Chapter 9. Tea and Gossip

Merimac retraced his steps several times until it was difficult to tell just how many hobbits had walked that way, hanging the lamp back on its bracket as he entered the main corridor once more. He remembered the way to the infirmary; hadn’t he spent a week there, on one visit to the Great Smials? Granted, it was a long time ago, and that place of residence for seriously-ill Tooks, or those needing extra care, being infirm or invalids, had been moved in the meantime. As was traditional in all the great holes, the Great Smials infirmary had enjoyed the sunniest exposure, but during the Troubles had been moved to the innermost part of the Smials, in the event of attack by the ruffians. Merimac hadn’t heard, but he assumed that by now the healers and their charges would be moved back where they ought to be.

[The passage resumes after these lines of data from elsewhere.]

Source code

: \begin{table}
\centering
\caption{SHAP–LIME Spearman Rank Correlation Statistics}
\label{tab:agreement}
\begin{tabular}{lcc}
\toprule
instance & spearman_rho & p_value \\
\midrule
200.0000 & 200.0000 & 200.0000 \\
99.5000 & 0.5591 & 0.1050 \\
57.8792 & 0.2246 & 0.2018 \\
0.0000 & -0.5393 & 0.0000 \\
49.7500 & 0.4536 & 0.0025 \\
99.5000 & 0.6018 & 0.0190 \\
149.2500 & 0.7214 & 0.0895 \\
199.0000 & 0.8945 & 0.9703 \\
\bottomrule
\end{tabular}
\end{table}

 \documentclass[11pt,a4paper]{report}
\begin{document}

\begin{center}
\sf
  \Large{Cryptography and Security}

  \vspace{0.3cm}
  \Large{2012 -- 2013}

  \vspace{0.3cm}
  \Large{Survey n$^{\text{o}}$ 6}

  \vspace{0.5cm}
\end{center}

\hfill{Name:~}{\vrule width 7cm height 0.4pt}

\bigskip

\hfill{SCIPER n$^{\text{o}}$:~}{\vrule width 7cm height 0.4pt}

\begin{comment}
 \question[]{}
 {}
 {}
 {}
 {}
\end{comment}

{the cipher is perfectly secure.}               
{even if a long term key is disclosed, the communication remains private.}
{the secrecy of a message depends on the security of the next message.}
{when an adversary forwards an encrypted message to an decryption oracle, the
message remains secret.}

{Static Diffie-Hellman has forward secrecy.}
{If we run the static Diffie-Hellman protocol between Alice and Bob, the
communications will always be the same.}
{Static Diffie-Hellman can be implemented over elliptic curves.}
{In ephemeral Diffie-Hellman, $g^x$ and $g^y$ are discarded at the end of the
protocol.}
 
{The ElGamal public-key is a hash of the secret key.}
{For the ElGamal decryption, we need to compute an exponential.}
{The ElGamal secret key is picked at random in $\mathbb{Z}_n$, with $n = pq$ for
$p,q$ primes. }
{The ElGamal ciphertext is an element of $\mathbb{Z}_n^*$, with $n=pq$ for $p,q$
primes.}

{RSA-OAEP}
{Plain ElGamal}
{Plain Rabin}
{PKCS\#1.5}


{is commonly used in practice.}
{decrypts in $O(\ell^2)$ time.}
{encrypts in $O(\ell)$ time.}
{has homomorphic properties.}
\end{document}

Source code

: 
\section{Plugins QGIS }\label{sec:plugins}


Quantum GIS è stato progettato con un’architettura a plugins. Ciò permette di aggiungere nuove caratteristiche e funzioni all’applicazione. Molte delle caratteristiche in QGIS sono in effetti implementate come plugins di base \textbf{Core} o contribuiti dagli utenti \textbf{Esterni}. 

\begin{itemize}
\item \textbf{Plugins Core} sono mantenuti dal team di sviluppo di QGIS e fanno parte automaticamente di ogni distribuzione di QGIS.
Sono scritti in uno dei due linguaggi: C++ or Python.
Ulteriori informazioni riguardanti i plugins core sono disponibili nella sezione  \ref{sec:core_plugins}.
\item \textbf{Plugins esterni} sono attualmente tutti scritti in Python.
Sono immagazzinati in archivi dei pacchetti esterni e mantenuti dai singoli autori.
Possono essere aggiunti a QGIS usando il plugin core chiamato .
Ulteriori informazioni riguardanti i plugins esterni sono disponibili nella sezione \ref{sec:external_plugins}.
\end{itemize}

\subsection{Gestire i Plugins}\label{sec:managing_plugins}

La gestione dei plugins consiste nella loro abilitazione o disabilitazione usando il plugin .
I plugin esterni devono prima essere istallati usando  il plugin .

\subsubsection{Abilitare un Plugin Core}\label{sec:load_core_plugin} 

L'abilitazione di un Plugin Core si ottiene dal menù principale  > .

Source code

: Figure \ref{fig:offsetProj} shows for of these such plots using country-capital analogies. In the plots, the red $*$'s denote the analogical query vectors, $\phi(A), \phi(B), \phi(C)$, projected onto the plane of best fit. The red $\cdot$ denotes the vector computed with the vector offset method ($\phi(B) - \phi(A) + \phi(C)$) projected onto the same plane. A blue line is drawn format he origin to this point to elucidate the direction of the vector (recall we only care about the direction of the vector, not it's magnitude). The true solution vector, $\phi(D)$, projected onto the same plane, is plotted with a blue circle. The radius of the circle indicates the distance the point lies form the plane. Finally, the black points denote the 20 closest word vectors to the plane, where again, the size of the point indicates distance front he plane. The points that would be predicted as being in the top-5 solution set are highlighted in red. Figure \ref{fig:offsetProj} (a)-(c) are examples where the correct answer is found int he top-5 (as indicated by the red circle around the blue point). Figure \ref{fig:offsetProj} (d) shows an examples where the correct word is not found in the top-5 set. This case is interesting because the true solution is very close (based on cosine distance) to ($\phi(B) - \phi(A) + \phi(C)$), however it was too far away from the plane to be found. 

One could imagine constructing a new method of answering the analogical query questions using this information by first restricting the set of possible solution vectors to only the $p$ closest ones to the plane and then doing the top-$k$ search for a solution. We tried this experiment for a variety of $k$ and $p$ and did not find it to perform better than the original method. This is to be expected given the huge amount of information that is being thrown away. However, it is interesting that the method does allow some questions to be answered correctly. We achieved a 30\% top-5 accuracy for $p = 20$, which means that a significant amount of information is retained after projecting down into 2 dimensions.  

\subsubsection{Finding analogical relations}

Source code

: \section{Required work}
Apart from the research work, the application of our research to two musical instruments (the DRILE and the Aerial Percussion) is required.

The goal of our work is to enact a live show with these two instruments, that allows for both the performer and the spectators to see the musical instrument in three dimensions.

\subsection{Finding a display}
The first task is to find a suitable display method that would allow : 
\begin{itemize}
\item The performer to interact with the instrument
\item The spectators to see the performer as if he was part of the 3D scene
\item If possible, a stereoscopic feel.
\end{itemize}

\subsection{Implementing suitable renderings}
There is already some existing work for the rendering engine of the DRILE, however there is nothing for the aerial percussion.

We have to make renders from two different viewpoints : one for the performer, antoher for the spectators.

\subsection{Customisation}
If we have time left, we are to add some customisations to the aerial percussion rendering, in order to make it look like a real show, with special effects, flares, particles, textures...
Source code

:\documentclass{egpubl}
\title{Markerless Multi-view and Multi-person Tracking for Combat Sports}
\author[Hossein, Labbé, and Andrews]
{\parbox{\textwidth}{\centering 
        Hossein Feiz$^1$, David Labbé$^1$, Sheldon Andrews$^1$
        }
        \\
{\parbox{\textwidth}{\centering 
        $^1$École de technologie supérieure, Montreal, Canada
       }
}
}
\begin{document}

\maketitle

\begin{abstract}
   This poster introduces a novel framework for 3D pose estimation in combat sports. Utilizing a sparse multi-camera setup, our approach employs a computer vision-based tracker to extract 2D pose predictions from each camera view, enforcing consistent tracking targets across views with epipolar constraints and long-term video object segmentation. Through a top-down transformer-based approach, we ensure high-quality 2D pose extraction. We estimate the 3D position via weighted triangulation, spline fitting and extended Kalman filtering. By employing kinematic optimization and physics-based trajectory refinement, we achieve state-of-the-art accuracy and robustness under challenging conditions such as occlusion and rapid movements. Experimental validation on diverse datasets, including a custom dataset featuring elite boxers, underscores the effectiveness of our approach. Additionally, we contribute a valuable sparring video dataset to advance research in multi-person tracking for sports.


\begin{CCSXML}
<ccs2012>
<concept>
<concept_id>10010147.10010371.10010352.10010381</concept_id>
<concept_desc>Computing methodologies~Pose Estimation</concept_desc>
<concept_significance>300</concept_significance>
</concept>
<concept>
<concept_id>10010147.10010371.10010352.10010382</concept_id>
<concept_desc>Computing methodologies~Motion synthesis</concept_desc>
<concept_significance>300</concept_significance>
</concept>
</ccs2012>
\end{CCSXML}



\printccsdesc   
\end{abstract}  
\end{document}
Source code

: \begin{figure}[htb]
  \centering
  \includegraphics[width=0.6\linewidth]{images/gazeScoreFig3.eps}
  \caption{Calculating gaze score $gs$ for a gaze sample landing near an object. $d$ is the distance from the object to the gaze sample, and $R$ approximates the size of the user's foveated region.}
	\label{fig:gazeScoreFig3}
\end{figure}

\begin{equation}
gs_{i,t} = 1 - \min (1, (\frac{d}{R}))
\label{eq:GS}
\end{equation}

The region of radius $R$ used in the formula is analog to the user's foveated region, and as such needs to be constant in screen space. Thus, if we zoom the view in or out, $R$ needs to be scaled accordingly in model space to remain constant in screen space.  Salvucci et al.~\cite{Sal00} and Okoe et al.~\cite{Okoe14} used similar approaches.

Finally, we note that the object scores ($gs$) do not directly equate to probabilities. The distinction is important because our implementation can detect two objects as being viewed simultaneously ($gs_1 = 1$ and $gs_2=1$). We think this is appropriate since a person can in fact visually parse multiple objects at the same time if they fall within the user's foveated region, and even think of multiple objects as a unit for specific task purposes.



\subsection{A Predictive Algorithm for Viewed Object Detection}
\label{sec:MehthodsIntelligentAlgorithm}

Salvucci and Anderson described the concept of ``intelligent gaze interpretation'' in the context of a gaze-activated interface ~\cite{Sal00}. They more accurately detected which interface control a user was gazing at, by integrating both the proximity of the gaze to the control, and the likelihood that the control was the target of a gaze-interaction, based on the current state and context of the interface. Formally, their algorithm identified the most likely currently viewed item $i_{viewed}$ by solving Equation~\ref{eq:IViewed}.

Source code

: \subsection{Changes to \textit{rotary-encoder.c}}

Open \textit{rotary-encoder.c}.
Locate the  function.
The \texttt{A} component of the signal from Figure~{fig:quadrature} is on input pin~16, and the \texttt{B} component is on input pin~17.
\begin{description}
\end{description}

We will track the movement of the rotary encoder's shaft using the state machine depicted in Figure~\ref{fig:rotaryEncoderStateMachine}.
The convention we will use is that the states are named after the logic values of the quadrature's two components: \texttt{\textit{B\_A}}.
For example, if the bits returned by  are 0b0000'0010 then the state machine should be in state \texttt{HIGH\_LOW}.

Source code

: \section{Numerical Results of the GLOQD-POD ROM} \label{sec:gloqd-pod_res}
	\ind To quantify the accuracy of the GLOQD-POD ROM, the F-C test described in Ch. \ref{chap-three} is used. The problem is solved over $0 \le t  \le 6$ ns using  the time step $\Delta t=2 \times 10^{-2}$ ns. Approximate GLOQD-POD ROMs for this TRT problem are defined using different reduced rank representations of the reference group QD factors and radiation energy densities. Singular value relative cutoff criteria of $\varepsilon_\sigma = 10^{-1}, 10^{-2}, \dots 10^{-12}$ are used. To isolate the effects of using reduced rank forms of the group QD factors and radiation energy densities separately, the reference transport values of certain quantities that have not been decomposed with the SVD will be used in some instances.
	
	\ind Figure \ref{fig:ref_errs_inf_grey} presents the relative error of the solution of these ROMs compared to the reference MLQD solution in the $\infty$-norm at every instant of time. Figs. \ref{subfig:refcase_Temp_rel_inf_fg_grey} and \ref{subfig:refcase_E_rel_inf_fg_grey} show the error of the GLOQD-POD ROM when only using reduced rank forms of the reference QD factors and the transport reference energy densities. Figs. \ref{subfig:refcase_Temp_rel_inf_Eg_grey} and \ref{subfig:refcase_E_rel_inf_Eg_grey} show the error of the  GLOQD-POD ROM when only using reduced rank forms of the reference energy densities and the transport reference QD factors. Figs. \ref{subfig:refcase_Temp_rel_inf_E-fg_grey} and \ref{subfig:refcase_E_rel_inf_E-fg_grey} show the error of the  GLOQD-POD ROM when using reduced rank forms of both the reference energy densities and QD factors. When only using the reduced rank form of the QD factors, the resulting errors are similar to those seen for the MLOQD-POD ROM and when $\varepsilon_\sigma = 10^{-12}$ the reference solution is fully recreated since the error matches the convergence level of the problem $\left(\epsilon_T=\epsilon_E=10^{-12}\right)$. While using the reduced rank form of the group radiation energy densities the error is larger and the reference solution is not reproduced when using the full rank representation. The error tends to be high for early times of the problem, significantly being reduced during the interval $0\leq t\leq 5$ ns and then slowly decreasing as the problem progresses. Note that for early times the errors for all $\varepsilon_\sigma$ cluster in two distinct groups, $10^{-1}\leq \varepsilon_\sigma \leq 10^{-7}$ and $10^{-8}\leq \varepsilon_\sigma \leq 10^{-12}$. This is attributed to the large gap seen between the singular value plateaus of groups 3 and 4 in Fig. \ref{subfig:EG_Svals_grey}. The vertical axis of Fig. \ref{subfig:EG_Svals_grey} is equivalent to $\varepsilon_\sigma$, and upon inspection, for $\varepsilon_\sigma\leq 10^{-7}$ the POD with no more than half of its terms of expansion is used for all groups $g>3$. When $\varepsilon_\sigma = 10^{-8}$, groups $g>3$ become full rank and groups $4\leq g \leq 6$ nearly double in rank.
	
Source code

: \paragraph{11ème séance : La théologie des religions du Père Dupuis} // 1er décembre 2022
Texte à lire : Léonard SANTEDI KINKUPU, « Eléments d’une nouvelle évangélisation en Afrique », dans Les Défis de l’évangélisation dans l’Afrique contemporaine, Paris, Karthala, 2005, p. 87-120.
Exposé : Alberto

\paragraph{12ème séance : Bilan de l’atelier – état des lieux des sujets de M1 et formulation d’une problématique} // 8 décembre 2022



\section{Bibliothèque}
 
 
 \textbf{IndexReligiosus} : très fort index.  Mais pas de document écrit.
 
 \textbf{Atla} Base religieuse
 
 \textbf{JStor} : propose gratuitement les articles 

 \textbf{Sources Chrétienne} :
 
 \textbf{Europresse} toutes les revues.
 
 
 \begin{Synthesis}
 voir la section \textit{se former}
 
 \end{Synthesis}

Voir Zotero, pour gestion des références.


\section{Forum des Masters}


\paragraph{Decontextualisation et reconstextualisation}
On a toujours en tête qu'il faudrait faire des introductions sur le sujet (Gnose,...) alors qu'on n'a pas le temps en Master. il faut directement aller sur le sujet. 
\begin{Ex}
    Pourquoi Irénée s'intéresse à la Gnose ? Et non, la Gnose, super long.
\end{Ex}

He was mistaken, however. The sunny exposure had been turned into apartments and parlours, common rooms and suites, and from the look of it the most well-to-do amongst the Smials Tooks enjoyed these—undoubtedly at no little profit to the Thain from what Merimac had heard of Paladin's grasping ways. He shook his head as he walked, regarding the rich furnishings glimpsed through partly-open doors.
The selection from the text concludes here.